Posted on Friday, November 1st, 2013 by Angie Han
As a director, Richard Curtis has had a pretty enviable career. His debut Love, Actually is a bona fide Christmas classic at this point, and he’s brought even the most hardened film critics to tears with his latest, About Time. Nevertheless, he’s ready to be done with the whole directing thing.
Curtis has stated in various interviews that he “probably” won’t helm any more movies from here on out — though to the relief of romcom lovers everywhere, he seems open to the idea of continuing to write. Find out why he’s done making movies after the jump.
Curtis has spoken openly about his plans to quit while doing press for About Time. “That’s my intention at the moment,” he told Variety, though he added that he’d “probably” keep writing.
In an odd way, it seems his latest film helped him reach that decision. “I’m trying to pay attention to the message of About Time, which is try and enjoy your life,” he explained to the South China Morning Post. “Directing movies is only mildly enjoyable, and I think if I could spend 1,000 days on something, I’d rather spend it with my family.”
Indeed, Curtis has described the process of directing to Variety as “a thousand days of pain! It’s a very ungrateful thing of me to say, because it’s such a privilege to be in a position where I’m allowed to direct anything. I’ve had a long go at it.”
In a separate chat with Film School Rejects, he mentioned a conversation he had with About Time star Bill Nighy during one “very long, very hot, and very frantic day” while shooting on the beach. “It was a happy film to make, but we did think a lot about how lovely life would be without making films,” Curtis recalled.
Curtis’ carefully qualified statements leave open the possibility that he’ll change his mind later on. But he sounds pretty certain for now, and his reasoning for leaving filmmaking behind — that he just doesn’t enjoy it enough for it to be worth the time and the stress — is tough to argue with.
At least romantics can hope that cinema won’t be totally deprived of his sweet, sentimental touch.
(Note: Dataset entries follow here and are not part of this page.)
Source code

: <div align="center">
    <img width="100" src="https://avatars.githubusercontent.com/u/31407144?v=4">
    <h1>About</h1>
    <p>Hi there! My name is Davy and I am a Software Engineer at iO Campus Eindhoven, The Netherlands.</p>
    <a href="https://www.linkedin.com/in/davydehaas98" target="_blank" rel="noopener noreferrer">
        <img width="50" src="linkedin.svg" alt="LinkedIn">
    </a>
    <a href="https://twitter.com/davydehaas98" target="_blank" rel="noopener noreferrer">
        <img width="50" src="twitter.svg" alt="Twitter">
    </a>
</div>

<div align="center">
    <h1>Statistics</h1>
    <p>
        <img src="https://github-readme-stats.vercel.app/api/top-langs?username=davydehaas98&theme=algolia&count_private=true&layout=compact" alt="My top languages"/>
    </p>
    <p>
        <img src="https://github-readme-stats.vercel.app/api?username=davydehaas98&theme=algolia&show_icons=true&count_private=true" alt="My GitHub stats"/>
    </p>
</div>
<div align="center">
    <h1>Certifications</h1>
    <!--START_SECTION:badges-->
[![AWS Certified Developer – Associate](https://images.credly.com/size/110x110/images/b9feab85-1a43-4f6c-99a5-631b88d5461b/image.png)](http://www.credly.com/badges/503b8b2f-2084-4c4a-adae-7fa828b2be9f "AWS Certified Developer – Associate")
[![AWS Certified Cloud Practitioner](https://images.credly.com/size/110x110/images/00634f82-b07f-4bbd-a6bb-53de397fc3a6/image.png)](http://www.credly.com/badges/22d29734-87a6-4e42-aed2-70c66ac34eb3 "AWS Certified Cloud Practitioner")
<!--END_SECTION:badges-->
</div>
Curtis was an accomplished writer (Four Weddings and a Funeral, Notting Hill, Bridget Jones’s Diary) before he was a director, and he seems interested in continuing.
And even if he decides to take a break from that, too, we have a few more of his scripts to look forward to. Curtis penned the screenplays for Stephen Daldry’s Trash and the Roald Dahl adaptation Esio Trot, both of which should open in the next year or so.